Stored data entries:
□ □ □ □ □

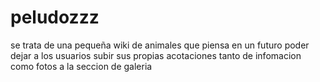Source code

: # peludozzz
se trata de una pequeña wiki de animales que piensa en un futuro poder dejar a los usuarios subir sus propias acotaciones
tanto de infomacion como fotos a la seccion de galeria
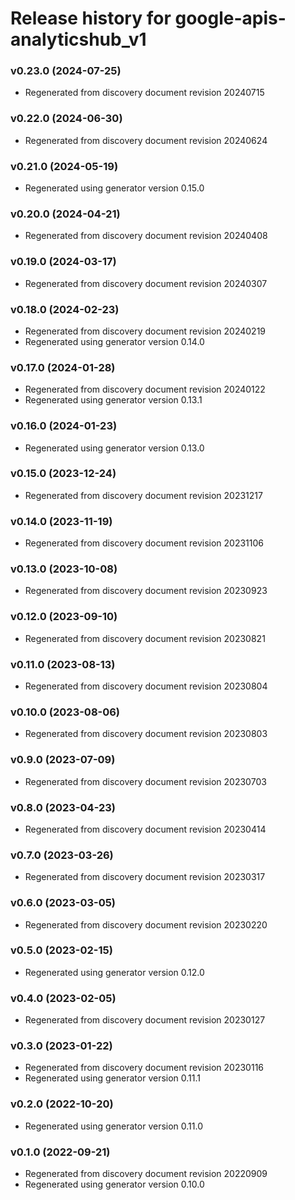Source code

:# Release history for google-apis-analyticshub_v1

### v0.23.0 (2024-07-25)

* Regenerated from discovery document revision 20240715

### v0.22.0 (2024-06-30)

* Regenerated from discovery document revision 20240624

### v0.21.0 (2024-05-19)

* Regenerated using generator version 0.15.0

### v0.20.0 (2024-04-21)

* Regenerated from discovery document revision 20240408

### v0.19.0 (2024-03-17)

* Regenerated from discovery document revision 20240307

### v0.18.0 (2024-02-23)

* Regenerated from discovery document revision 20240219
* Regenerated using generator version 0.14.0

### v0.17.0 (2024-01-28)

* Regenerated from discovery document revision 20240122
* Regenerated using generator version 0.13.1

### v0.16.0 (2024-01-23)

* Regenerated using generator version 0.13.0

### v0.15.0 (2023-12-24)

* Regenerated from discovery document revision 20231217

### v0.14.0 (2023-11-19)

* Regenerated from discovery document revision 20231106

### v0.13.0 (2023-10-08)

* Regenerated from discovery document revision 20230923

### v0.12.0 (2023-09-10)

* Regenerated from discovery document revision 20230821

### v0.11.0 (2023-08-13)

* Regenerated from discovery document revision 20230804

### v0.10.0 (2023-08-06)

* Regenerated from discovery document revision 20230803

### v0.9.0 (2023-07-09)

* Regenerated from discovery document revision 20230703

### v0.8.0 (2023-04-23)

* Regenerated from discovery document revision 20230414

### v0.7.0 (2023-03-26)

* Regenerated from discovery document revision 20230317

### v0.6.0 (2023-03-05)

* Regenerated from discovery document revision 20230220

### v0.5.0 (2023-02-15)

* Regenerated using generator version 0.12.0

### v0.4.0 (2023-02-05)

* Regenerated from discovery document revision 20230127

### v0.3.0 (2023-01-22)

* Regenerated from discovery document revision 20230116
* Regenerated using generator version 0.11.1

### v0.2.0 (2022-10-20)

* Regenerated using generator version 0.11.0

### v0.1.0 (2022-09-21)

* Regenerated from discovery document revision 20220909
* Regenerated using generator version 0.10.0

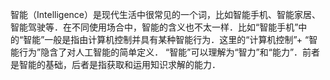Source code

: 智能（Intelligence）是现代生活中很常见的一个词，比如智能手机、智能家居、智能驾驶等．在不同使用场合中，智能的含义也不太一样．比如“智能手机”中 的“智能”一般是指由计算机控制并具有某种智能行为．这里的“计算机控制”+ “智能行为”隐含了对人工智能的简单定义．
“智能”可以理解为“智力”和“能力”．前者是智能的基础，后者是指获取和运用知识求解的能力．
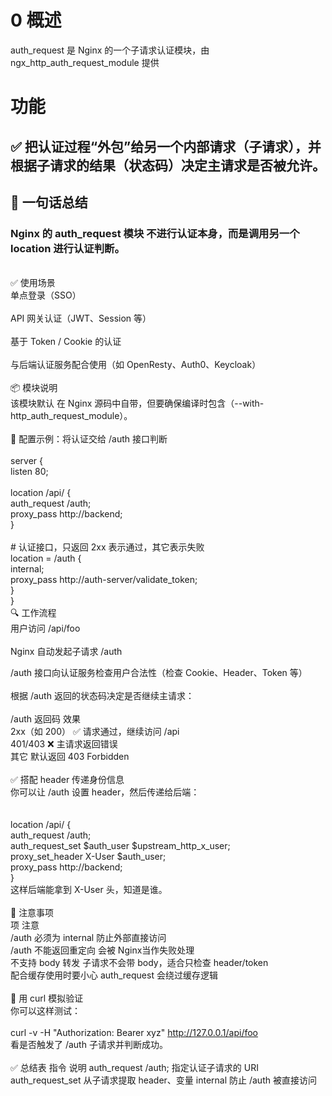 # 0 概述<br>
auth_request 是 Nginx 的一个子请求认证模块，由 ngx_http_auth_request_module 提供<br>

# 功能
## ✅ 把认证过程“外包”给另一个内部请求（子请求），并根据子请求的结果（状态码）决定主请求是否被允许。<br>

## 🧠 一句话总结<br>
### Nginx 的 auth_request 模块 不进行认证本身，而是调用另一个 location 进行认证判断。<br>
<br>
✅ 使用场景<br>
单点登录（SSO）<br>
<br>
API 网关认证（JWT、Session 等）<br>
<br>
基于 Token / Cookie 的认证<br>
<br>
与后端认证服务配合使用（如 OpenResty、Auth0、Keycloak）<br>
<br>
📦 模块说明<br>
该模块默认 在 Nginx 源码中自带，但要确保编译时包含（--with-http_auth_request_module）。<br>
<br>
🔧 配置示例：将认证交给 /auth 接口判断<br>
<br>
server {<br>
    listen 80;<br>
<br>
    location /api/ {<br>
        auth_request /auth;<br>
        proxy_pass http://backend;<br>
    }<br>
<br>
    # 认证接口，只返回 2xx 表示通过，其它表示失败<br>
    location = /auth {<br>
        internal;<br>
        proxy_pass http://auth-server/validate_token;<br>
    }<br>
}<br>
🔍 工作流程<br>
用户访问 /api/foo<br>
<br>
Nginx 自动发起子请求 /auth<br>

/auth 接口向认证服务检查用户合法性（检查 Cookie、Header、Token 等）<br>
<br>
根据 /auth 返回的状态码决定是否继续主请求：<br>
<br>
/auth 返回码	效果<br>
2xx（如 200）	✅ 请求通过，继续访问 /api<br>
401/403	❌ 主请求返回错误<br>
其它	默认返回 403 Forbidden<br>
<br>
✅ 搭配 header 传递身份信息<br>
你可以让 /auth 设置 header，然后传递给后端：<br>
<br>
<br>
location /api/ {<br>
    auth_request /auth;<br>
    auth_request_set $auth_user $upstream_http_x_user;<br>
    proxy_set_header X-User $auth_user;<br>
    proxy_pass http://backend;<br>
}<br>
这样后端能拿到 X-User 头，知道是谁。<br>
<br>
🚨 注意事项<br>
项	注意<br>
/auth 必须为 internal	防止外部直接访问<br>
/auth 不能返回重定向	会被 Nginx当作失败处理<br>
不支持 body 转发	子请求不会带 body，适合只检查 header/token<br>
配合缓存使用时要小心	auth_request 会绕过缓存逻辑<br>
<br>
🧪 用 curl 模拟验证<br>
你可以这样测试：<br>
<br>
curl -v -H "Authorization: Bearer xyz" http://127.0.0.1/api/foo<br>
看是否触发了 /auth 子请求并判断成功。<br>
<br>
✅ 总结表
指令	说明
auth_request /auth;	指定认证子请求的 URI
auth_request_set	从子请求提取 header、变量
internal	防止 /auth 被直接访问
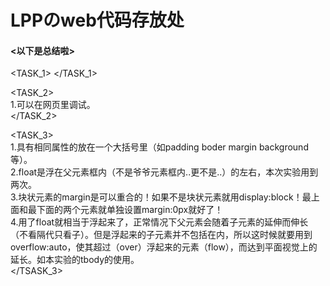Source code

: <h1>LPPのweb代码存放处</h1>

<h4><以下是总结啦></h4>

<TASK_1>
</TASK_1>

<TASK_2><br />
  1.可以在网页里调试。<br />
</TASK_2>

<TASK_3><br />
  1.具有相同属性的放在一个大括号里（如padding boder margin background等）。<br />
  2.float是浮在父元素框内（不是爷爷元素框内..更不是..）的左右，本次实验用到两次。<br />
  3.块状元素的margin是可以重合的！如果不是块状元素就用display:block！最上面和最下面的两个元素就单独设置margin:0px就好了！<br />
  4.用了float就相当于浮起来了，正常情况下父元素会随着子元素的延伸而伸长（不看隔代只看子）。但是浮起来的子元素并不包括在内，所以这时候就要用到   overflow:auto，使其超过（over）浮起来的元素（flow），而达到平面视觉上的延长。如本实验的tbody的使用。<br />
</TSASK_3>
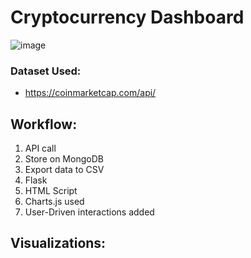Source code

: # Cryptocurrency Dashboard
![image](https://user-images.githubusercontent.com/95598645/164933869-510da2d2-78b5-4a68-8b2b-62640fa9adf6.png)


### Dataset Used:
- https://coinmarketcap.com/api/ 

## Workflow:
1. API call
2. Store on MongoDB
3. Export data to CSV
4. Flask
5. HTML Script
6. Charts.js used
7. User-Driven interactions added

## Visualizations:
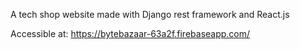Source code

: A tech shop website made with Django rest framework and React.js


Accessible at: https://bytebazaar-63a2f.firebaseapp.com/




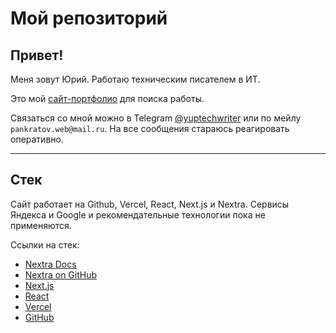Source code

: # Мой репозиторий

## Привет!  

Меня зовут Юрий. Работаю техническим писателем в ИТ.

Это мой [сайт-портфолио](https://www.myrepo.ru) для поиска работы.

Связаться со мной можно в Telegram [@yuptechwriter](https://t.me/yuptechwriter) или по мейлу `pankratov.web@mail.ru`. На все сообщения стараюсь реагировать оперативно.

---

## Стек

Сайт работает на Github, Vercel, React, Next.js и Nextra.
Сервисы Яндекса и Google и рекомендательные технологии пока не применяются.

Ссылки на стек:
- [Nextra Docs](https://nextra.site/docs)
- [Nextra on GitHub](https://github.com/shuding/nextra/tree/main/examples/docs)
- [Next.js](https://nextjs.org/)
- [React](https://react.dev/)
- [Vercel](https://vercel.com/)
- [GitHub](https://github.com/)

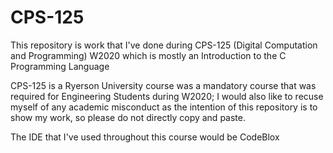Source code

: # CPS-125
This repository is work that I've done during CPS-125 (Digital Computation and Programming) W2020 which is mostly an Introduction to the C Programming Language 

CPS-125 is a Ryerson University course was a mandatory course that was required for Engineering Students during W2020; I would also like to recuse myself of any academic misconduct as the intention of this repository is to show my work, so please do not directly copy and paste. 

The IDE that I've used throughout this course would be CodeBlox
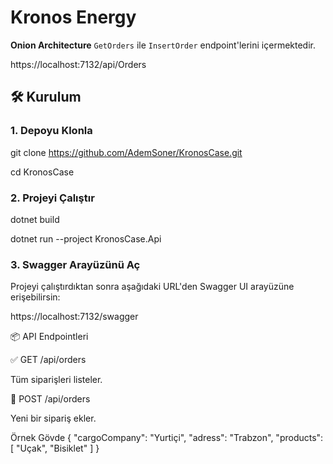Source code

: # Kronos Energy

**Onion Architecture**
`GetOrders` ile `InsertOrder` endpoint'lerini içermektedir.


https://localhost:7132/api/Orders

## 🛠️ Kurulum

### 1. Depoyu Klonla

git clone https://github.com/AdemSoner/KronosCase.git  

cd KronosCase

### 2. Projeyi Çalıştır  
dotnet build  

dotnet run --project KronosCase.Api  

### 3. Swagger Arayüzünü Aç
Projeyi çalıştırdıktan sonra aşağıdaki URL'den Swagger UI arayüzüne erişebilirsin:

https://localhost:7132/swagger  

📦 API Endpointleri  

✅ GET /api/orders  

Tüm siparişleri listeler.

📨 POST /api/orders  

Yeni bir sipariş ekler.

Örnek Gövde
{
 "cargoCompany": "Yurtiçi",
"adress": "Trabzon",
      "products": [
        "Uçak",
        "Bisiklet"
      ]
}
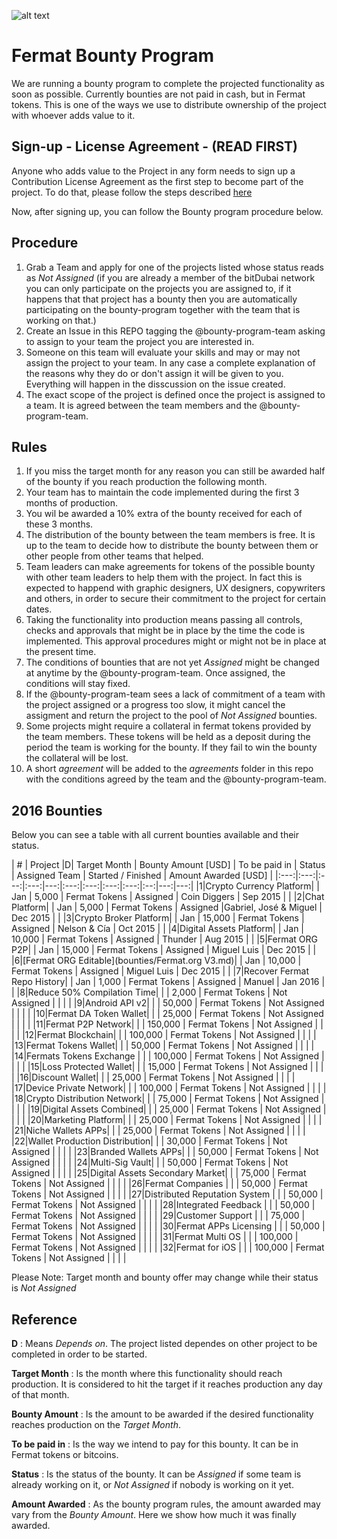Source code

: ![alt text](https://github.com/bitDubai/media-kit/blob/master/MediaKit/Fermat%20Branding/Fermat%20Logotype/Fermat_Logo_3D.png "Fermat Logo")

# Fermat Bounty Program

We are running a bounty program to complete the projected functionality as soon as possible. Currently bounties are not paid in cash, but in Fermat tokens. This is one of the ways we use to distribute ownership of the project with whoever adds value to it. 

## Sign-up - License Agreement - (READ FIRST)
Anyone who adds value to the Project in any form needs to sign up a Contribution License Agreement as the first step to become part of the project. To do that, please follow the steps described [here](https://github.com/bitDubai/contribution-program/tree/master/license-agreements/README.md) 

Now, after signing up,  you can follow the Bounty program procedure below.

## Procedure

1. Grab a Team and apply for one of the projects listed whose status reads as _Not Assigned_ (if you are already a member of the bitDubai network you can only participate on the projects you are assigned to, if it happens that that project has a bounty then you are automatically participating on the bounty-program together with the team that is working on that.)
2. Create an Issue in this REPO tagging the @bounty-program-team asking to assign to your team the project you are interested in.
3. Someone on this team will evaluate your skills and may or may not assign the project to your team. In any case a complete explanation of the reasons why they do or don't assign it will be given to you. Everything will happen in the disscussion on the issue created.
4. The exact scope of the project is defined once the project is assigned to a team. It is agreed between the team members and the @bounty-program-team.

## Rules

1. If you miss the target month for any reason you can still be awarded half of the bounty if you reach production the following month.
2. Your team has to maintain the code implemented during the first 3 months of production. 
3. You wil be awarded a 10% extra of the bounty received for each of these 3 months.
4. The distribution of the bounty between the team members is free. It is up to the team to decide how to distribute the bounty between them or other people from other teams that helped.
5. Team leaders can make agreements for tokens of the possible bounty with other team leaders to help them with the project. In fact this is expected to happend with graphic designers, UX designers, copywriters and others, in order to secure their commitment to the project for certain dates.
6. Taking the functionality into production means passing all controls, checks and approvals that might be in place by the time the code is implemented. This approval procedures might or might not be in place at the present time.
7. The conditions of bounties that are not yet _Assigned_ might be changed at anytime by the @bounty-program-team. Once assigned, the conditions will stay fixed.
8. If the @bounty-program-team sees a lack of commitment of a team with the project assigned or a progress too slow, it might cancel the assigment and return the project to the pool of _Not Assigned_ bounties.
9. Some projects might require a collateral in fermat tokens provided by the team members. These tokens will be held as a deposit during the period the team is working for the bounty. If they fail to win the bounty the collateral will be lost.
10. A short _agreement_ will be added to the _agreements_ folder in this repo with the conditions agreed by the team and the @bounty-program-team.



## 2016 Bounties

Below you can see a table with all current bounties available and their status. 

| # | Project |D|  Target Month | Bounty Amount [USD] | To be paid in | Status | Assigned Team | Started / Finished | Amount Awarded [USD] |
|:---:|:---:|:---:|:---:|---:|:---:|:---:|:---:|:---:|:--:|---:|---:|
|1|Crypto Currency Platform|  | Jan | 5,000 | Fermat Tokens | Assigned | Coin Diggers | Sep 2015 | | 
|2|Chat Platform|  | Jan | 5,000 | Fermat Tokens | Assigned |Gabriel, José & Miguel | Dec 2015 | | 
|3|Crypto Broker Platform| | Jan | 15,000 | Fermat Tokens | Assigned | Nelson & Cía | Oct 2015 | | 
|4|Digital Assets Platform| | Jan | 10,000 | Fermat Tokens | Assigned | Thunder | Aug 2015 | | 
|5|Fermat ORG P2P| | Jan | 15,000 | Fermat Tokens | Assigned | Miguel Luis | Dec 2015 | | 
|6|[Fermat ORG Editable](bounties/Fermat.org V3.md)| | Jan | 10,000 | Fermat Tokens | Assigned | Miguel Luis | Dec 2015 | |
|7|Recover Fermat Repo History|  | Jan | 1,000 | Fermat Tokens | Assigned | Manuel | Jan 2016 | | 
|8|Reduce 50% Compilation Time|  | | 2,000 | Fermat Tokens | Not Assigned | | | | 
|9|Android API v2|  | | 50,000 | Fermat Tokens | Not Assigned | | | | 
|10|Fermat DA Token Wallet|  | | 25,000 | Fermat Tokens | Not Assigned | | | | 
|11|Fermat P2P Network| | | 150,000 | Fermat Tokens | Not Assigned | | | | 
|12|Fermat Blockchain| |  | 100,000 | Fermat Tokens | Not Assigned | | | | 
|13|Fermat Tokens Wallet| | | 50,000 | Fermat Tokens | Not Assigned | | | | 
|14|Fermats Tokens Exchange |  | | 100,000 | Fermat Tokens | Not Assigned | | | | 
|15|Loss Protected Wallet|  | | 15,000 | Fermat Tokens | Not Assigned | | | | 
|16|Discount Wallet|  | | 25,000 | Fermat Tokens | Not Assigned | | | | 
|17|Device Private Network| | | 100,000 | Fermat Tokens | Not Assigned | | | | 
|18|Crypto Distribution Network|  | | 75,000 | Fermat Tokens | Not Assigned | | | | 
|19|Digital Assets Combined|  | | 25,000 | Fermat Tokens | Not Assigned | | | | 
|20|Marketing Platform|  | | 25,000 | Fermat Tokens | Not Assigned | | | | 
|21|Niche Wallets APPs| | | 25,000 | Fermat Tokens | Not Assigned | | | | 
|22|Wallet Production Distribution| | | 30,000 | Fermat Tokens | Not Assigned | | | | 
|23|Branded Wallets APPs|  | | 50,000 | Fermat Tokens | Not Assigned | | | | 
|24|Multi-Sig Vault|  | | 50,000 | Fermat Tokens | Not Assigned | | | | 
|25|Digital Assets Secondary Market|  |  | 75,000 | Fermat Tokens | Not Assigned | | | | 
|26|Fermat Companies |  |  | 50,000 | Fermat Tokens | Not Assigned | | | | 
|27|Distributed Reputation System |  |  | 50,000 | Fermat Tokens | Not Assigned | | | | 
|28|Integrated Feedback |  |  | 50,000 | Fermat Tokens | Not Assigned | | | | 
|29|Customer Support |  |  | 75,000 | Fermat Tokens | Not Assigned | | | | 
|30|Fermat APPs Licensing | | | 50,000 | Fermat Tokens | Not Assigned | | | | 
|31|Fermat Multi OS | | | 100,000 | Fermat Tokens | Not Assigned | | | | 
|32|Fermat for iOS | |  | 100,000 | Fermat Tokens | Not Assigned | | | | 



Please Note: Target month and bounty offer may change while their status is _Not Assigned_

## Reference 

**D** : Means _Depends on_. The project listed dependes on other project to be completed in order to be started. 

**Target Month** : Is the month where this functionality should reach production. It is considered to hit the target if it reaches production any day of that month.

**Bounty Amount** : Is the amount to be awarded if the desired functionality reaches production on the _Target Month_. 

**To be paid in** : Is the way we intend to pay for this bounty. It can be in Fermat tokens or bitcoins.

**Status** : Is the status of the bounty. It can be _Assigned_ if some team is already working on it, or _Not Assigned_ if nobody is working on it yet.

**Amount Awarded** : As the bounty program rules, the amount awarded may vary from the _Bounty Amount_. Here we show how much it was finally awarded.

□ □ □ □ □

ASSIGNMENT: Wherever the word "Digital" turns up in the records above, copy the line that holds it.

EXPECTED ANSWER:
This repository is work that I've done during CPS-125 (Digital Computation and Programming) W2020 which is mostly an Introduction to the C Programming Language 
|4|Digital Assets Platform| | Jan | 10,000 | Fermat Tokens | Assigned | Thunder | Aug 2015 | | 
|19|Digital Assets Combined|  | | 25,000 | Fermat Tokens | Not Assigned | | | | 
|25|Digital Assets Secondary Market|  |  | 75,000 | Fermat Tokens | Not Assigned | | | | 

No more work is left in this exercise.